Saved entries:
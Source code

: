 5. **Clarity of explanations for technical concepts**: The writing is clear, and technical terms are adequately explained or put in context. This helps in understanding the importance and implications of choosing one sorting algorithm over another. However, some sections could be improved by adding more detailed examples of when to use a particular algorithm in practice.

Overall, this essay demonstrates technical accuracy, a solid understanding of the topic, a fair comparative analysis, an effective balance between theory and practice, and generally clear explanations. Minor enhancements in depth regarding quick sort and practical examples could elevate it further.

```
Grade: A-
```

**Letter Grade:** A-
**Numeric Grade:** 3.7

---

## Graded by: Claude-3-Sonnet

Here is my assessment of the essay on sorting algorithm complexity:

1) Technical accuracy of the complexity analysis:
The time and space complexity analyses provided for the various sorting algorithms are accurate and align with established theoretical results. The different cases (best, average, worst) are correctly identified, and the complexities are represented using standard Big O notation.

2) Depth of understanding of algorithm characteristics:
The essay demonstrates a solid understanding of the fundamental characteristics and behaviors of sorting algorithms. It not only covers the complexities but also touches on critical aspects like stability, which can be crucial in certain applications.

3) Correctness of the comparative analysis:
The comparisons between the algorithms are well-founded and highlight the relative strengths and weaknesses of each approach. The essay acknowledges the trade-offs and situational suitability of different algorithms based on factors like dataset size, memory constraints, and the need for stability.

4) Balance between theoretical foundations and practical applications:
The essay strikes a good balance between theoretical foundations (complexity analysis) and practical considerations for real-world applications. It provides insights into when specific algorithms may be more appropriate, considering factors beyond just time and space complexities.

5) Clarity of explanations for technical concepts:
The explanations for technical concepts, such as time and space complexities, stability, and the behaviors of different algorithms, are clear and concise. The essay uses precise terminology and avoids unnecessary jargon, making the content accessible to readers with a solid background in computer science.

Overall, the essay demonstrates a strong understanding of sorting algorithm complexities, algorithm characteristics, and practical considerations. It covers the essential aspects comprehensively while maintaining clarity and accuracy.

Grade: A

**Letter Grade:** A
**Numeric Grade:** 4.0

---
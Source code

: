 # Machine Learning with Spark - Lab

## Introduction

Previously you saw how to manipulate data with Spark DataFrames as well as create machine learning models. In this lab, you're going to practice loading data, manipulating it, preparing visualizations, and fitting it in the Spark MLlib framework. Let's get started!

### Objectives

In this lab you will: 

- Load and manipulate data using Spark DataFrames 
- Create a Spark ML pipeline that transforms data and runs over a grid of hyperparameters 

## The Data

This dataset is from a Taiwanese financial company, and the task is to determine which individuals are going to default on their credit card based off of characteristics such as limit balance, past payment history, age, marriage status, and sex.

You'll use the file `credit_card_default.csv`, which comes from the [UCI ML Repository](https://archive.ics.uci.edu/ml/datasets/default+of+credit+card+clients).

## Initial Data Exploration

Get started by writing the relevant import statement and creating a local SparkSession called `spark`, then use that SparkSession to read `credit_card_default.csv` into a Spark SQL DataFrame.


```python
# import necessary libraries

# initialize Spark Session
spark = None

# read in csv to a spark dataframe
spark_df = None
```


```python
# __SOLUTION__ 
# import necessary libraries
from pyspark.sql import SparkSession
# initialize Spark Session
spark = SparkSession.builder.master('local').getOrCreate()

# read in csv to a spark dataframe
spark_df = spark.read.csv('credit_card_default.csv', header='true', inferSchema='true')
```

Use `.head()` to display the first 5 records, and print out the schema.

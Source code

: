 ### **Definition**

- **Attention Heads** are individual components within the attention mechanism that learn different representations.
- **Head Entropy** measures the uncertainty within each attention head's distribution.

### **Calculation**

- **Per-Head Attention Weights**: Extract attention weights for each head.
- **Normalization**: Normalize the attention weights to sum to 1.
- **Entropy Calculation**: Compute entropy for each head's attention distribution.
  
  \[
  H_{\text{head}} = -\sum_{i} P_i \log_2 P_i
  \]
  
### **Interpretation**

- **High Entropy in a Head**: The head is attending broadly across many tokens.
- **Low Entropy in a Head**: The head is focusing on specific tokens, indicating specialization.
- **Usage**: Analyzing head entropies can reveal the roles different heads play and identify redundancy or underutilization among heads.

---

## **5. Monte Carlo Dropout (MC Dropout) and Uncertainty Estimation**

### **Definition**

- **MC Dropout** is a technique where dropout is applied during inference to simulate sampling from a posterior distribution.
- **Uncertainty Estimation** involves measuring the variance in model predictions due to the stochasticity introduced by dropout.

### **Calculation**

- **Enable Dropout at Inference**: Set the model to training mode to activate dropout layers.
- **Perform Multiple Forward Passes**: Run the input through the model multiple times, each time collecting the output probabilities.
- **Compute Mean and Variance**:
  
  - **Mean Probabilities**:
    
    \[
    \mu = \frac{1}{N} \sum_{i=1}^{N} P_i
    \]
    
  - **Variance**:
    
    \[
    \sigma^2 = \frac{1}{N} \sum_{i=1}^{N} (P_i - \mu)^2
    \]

__PROBLEM DESCRIPTION__. Pick out each line above that includes "stability" and show it.

__SOLUTION FOR THIS PROBLEM__.
The essay demonstrates a solid understanding of the fundamental characteristics and behaviors of sorting algorithms. It not only covers the complexities but also touches on critical aspects like stability, which can be crucial in certain applications.
The comparisons between the algorithms are well-founded and highlight the relative strengths and weaknesses of each approach. The essay acknowledges the trade-offs and situational suitability of different algorithms based on factors like dataset size, memory constraints, and the need for stability.
The explanations for technical concepts, such as time and space complexities, stability, and the behaviors of different algorithms, are clear and concise. The essay uses precise terminology and avoids unnecessary jargon, making the content accessible to readers with a solid background in computer science.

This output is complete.